### Task goal
Copy every line of the data exactly, keeping out any picture.

──────────────────────────────

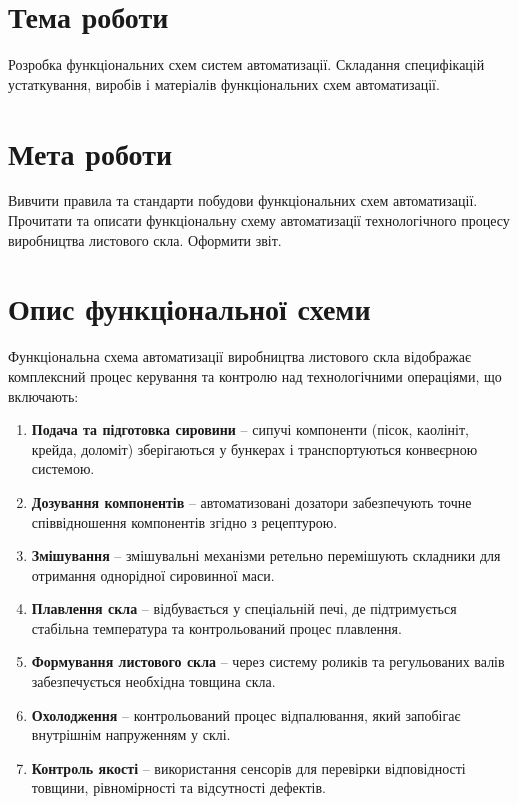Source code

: \documentclass[a4paper]{article}
\begin{document}
\section*{Тема роботи}
Розробка функціональних схем 
систем автоматизації. Складання
специфікацій устаткування, 
виробів і матеріалів
функціональних схем  автоматизації.

\section*{Мета роботи}
Вивчити правила та стандарти побудови функціональних схем автоматизації. Прочитати та описати функціональну схему автоматизації технологічного процесу виробництва листового скла. Оформити звіт.


\section*{Опис функціональної схеми}
Функціональна схема автоматизації виробництва листового скла відображає комплексний процес керування та контролю над технологічними операціями, що включають:
\begin{enumerate}
    \item \textbf{Подача та підготовка сировини} – сипучі компоненти (пісок, каолініт, крейда, доломіт) зберігаються у бункерах і транспортуються конвеєрною системою.

    \item \textbf{Дозування компонентів} – автоматизовані дозатори забезпечують точне співвідношення компонентів згідно з рецептурою.
    \item \textbf{Змішування} – змішувальні механізми ретельно перемішують складники для отримання однорідної сировинної маси.
    \item \textbf{Плавлення скла} – відбувається у спеціальній печі, де підтримується стабільна температура та контрольований процес плавлення.
    \item \textbf{Формування листового скла} – через систему роликів та регульованих валів забезпечується необхідна товщина скла.
    \item \textbf{Охолодження} – контрольований процес відпалювання, який запобігає внутрішнім напруженням у склі.
    \item \textbf{Контроль якості} – використання сенсорів для перевірки відповідності товщини, рівномірності та відсутності дефектів.
\end{enumerate}
\end{document}
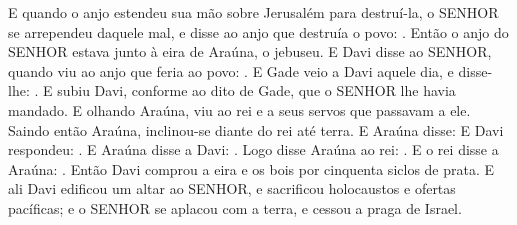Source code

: {  E quando o anjo estendeu sua mão sobre Jerusalém para destruí-la, o SENHOR se arrependeu daquele mal, e disse ao anjo que destruía o povo: . Então o anjo do SENHOR estava junto à eira de Araúna, o jebuseu.
  E Davi disse ao SENHOR, quando viu ao anjo que feria ao povo: .
  E Gade veio a Davi aquele dia, e disse-lhe: . %
  E subiu Davi, conforme ao dito de Gade, que o SENHOR lhe havia mandado.
  E olhando Araúna, viu ao rei e a seus servos que passavam a ele. Saindo então Araúna, inclinou-se diante do rei até terra.
  E Araúna disse:  E Davi respondeu: .
  E Araúna disse a Davi: . Logo disse Araúna ao rei: .
  E o rei disse a Araúna: . Então Davi comprou a eira e os bois por cinquenta siclos de prata.
  E ali Davi edificou um altar ao SENHOR, e sacrificou holocaustos e ofertas pacíficas; e o SENHOR se aplacou com a terra, e cessou a praga de Israel.
\par }

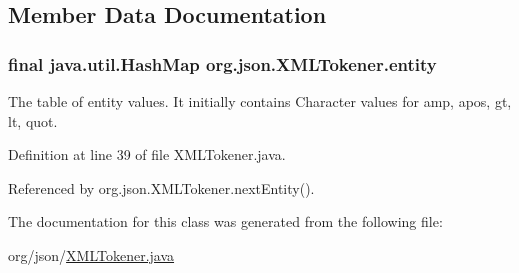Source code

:\subsection{Member Data Documentation}
\hypertarget{classorg_1_1json_1_1_x_m_l_tokener_ac0e11bf2c9d16e89993773e8510d44b7}{
\subsubsection[{entity}]{\setlength{\rightskip}{0pt plus 5cm}final java.\-util.\-Hash\-Map org.\-json.\-X\-M\-L\-Tokener.\-entity\hspace{0.3cm}{\ttfamily [static]}}}\label{classorg_1_1json_1_1_x_m_l_tokener_ac0e11bf2c9d16e89993773e8510d44b7}
The table of entity values. It initially contains Character values for amp, apos, gt, lt, quot. 

Definition at line 39 of file X\-M\-L\-Tokener.\-java.



Referenced by org.\-json.\-X\-M\-L\-Tokener.\-next\-Entity().



The documentation for this class was generated from the following file\-:\begin{DoxyCompactItemize}
\item 
org/json/\hyperlink{_x_m_l_tokener_8java}{X\-M\-L\-Tokener.\-java}\end{DoxyCompactItemize}
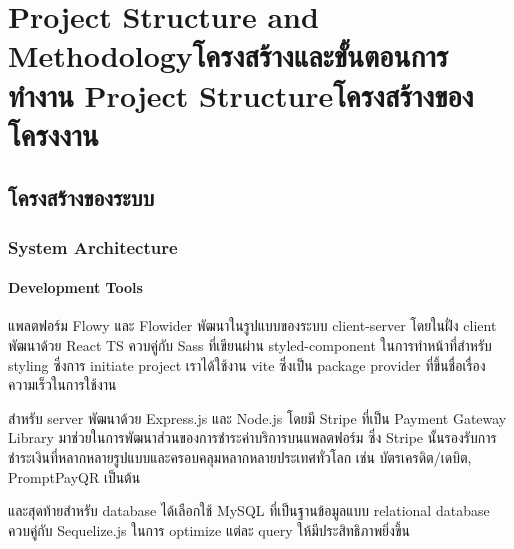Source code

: \chapter{\ifproject%
\ifenglish Project Structure and Methodology\else โครงสร้างและขั้นตอนการทำงาน\fi
\else%
\ifenglish Project Structure\else โครงสร้างของโครงงาน\fi
\fi
}

\section{โครงสร้างของระบบ}
\subsection{System Architecture}
\subsubsection{Development Tools}
แพลตฟอร์ม Flowy และ Flowider พัฒนาในรูปแบบของระบบ client-server โดยในฝั่ง client พัฒนาด้วย React TS ควบคู่กับ Sass ที่เขียนผ่าน styled-component ในการทำหน้าที่สำหรับ styling ซึ่งการ initiate project เราได้ใช้งาน vite ซึ่งเป็น package provider ที่ขึ้นชื่อเรื่องความเร็วในการใช้งาน

สำหรับ server พัฒนาด้วย Express.js และ Node.js โดยมี Stripe ที่เป็น Payment Gateway Library มาช่วยในการพัฒนาส่วนของการชำระค่าบริการบนแพลตฟอร์ม ซึ่ง Stripe นั้นรองรับการชำระเงินที่หลากหลายรูปแบบและครอบคลุมหลากหลายประเทศทั่วโลก เช่น บัตรเครดิต/เดบิต, PromptPayQR เป็นต้น

และสุดท้ายสำหรับ database ได้เลือกใช้  MySQL ที่เป็นฐานข้อมูลแบบ relational database ควบคู่กับ Sequelize.js ในการ optimize แต่ละ query ให้มีประสิทธิภาพยิ่งขึ้น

──────────────────────────────

### The answer
Source code

: \documentclass[a4paper]{article}
\begin{document}
\section*{Тема роботи}
Розробка функціональних схем 
систем автоматизації. Складання
специфікацій устаткування, 
виробів і матеріалів
функціональних схем  автоматизації.

\section*{Мета роботи}
Вивчити правила та стандарти побудови функціональних схем автоматизації. Прочитати та описати функціональну схему автоматизації технологічного процесу виробництва листового скла. Оформити звіт.


\section*{Опис функціональної схеми}
Функціональна схема автоматизації виробництва листового скла відображає комплексний процес керування та контролю над технологічними операціями, що включають:
\begin{enumerate}
    \item \textbf{Подача та підготовка сировини} – сипучі компоненти (пісок, каолініт, крейда, доломіт) зберігаються у бункерах і транспортуються конвеєрною системою.

    \item \textbf{Дозування компонентів} – автоматизовані дозатори забезпечують точне співвідношення компонентів згідно з рецептурою.
    \item \textbf{Змішування} – змішувальні механізми ретельно перемішують складники для отримання однорідної сировинної маси.
    \item \textbf{Плавлення скла} – відбувається у спеціальній печі, де підтримується стабільна температура та контрольований процес плавлення.
    \item \textbf{Формування листового скла} – через систему роликів та регульованих валів забезпечується необхідна товщина скла.
    \item \textbf{Охолодження} – контрольований процес відпалювання, який запобігає внутрішнім напруженням у склі.
    \item \textbf{Контроль якості} – використання сенсорів для перевірки відповідності товщини, рівномірності та відсутності дефектів.
\end{enumerate}
\end{document}
Source code

: {  E quando o anjo estendeu sua mão sobre Jerusalém para destruí-la, o SENHOR se arrependeu daquele mal, e disse ao anjo que destruía o povo: . Então o anjo do SENHOR estava junto à eira de Araúna, o jebuseu.
  E Davi disse ao SENHOR, quando viu ao anjo que feria ao povo: .
  E Gade veio a Davi aquele dia, e disse-lhe: . %
  E subiu Davi, conforme ao dito de Gade, que o SENHOR lhe havia mandado.
  E olhando Araúna, viu ao rei e a seus servos que passavam a ele. Saindo então Araúna, inclinou-se diante do rei até terra.
  E Araúna disse:  E Davi respondeu: .
  E Araúna disse a Davi: . Logo disse Araúna ao rei: .
  E o rei disse a Araúna: . Então Davi comprou a eira e os bois por cinquenta siclos de prata.
  E ali Davi edificou um altar ao SENHOR, e sacrificou holocaustos e ofertas pacíficas; e o SENHOR se aplacou com a terra, e cessou a praga de Israel.
\par }

Source code

:\subsection{Member Data Documentation}
\hypertarget{classorg_1_1json_1_1_x_m_l_tokener_ac0e11bf2c9d16e89993773e8510d44b7}{
\subsubsection[{entity}]{\setlength{\rightskip}{0pt plus 5cm}final java.\-util.\-Hash\-Map org.\-json.\-X\-M\-L\-Tokener.\-entity\hspace{0.3cm}{\ttfamily [static]}}}\label{classorg_1_1json_1_1_x_m_l_tokener_ac0e11bf2c9d16e89993773e8510d44b7}
The table of entity values. It initially contains Character values for amp, apos, gt, lt, quot. 

Definition at line 39 of file X\-M\-L\-Tokener.\-java.



Referenced by org.\-json.\-X\-M\-L\-Tokener.\-next\-Entity().



The documentation for this class was generated from the following file\-:\begin{DoxyCompactItemize}
\item 
org/json/\hyperlink{_x_m_l_tokener_8java}{X\-M\-L\-Tokener.\-java}\end{DoxyCompactItemize}
Source code

: \chapter{\ifproject%
\ifenglish Project Structure and Methodology\else โครงสร้างและขั้นตอนการทำงาน\fi
\else%
\ifenglish Project Structure\else โครงสร้างของโครงงาน\fi
\fi
}

\section{โครงสร้างของระบบ}
\subsection{System Architecture}
\subsubsection{Development Tools}
แพลตฟอร์ม Flowy และ Flowider พัฒนาในรูปแบบของระบบ client-server โดยในฝั่ง client พัฒนาด้วย React TS ควบคู่กับ Sass ที่เขียนผ่าน styled-component ในการทำหน้าที่สำหรับ styling ซึ่งการ initiate project เราได้ใช้งาน vite ซึ่งเป็น package provider ที่ขึ้นชื่อเรื่องความเร็วในการใช้งาน

สำหรับ server พัฒนาด้วย Express.js และ Node.js โดยมี Stripe ที่เป็น Payment Gateway Library มาช่วยในการพัฒนาส่วนของการชำระค่าบริการบนแพลตฟอร์ม ซึ่ง Stripe นั้นรองรับการชำระเงินที่หลากหลายรูปแบบและครอบคลุมหลากหลายประเทศทั่วโลก เช่น บัตรเครดิต/เดบิต, PromptPayQR เป็นต้น

และสุดท้ายสำหรับ database ได้เลือกใช้  MySQL ที่เป็นฐานข้อมูลแบบ relational database ควบคู่กับ Sequelize.js ในการ optimize แต่ละ query ให้มีประสิทธิภาพยิ่งขึ้น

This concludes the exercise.